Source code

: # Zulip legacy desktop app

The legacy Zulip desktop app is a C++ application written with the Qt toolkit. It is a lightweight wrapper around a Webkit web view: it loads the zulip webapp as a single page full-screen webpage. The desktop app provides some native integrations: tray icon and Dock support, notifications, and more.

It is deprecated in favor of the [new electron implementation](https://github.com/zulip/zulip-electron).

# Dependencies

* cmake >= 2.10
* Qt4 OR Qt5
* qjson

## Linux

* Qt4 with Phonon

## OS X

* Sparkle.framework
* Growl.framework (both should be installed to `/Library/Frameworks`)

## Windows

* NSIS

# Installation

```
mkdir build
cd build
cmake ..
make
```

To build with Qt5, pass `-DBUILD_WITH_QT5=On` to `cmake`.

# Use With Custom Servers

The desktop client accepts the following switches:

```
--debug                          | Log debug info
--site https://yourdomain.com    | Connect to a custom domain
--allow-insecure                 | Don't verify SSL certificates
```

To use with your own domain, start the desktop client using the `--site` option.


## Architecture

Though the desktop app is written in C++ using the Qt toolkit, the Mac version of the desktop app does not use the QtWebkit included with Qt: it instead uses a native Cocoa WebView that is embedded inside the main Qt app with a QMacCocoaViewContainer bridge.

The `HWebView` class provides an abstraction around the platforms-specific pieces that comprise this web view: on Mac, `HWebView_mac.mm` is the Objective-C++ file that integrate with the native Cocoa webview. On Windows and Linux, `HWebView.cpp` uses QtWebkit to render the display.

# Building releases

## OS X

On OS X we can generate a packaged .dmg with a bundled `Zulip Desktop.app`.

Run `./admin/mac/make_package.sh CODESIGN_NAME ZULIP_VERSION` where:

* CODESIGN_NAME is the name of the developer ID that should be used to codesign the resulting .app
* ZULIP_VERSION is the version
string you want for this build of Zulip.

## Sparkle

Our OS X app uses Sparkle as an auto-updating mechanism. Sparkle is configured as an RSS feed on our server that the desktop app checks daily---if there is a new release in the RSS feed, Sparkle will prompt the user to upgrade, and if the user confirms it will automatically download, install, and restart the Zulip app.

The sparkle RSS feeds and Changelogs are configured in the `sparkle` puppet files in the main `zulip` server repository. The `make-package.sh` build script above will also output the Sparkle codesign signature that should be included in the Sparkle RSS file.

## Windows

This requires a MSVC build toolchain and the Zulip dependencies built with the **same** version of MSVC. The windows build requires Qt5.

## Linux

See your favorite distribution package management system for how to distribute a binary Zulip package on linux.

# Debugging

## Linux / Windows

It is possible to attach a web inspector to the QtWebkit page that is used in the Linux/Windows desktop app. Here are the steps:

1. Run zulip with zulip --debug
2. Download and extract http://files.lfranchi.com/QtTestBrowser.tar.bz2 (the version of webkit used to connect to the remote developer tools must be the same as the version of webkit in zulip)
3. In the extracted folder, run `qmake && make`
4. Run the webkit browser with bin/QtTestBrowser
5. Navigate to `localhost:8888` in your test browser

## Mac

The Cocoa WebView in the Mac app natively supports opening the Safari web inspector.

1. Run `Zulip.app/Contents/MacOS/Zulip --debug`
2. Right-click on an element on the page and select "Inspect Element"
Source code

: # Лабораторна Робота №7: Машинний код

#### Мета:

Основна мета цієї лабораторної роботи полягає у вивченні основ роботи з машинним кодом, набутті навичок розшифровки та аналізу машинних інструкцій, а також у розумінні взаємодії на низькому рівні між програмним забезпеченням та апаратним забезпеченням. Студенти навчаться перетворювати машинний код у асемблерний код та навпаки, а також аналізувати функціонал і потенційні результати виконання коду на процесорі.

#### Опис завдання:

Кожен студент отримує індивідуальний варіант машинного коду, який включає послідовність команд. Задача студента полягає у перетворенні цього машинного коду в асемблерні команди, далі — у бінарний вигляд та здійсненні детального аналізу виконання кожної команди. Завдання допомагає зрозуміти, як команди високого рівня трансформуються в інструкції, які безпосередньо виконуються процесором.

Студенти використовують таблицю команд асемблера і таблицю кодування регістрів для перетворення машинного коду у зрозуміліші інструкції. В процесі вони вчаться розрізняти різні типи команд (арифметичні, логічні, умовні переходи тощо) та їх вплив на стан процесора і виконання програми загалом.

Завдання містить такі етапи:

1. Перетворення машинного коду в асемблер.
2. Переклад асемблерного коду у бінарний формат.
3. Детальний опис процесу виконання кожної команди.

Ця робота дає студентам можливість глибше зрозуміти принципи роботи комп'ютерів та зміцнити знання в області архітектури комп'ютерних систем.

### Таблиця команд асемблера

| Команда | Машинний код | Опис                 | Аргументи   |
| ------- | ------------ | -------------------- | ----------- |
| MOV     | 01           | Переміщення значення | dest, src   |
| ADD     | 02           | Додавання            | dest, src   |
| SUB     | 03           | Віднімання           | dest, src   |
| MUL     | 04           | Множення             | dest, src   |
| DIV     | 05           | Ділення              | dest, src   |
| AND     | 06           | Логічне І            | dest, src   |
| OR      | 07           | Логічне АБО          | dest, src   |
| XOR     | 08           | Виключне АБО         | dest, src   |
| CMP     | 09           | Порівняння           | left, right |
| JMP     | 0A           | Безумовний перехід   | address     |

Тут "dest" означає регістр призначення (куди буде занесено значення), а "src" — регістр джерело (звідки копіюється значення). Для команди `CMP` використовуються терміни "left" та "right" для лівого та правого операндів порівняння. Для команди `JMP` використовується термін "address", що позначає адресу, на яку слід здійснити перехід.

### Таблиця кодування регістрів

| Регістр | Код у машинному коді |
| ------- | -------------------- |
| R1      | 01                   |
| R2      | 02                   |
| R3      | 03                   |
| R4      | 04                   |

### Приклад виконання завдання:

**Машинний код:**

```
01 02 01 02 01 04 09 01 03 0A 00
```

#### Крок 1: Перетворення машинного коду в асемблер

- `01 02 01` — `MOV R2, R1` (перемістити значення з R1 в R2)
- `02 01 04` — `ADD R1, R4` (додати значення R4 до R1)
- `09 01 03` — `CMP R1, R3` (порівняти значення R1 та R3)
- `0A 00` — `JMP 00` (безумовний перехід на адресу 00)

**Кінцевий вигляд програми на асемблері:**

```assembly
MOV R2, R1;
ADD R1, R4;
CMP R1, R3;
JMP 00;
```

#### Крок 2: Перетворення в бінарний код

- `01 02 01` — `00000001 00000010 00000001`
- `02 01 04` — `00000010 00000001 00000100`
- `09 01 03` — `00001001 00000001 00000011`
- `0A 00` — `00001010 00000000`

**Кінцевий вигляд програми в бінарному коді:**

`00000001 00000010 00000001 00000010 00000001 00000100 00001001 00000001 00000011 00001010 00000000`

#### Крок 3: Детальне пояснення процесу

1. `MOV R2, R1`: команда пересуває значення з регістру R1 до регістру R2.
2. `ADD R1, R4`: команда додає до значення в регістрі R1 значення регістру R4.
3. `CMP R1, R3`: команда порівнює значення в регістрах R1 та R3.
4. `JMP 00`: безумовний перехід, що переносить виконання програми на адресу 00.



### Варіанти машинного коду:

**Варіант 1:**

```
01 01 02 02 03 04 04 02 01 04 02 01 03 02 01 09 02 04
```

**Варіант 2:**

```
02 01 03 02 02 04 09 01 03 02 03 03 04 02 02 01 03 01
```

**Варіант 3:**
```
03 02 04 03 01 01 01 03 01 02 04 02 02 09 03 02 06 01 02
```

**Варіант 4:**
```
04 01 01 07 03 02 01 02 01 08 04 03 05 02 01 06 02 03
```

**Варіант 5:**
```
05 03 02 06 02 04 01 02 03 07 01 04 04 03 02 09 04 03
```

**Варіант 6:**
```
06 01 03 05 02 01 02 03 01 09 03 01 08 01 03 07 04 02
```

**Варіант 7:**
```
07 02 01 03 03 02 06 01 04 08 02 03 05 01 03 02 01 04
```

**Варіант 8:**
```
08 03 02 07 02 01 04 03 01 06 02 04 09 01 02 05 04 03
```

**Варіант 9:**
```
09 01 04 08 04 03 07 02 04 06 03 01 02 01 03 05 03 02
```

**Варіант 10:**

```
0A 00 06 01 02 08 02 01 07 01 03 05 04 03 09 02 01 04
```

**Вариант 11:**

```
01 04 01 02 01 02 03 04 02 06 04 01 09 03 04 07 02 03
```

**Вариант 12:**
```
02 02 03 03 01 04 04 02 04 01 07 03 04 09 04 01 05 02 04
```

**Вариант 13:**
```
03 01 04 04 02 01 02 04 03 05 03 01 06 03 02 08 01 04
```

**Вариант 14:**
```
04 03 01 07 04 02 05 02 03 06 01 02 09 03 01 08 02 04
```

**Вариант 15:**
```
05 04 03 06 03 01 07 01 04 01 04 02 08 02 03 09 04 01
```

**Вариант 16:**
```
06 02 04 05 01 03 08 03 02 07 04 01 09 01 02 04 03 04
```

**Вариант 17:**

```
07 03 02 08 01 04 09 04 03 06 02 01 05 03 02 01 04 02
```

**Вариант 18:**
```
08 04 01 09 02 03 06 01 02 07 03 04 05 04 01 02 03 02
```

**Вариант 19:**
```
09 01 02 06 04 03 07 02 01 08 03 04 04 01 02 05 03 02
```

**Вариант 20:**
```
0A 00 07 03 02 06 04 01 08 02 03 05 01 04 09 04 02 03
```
··········
EXERCISE AIM
In the records, which lines use the word "dest"? Report them.

EXPECTED OUTPUT
| MOV     | 01           | Переміщення значення | dest, src   |
| ADD     | 02           | Додавання            | dest, src   |
| SUB     | 03           | Віднімання           | dest, src   |
| MUL     | 04           | Множення             | dest, src   |
| DIV     | 05           | Ділення              | dest, src   |
| AND     | 06           | Логічне І            | dest, src   |
| OR      | 07           | Логічне АБО          | dest, src   |
| XOR     | 08           | Виключне АБО         | dest, src   |
Тут "dest" означає регістр призначення (куди буде занесено значення), а "src" — регістр джерело (звідки копіюється значення). Для команди `CMP` використовуються терміни "left" та "right" для лівого та правого операндів порівняння. Для команди `JMP` використовується термін "address", що позначає адресу, на яку слід здійснити перехід.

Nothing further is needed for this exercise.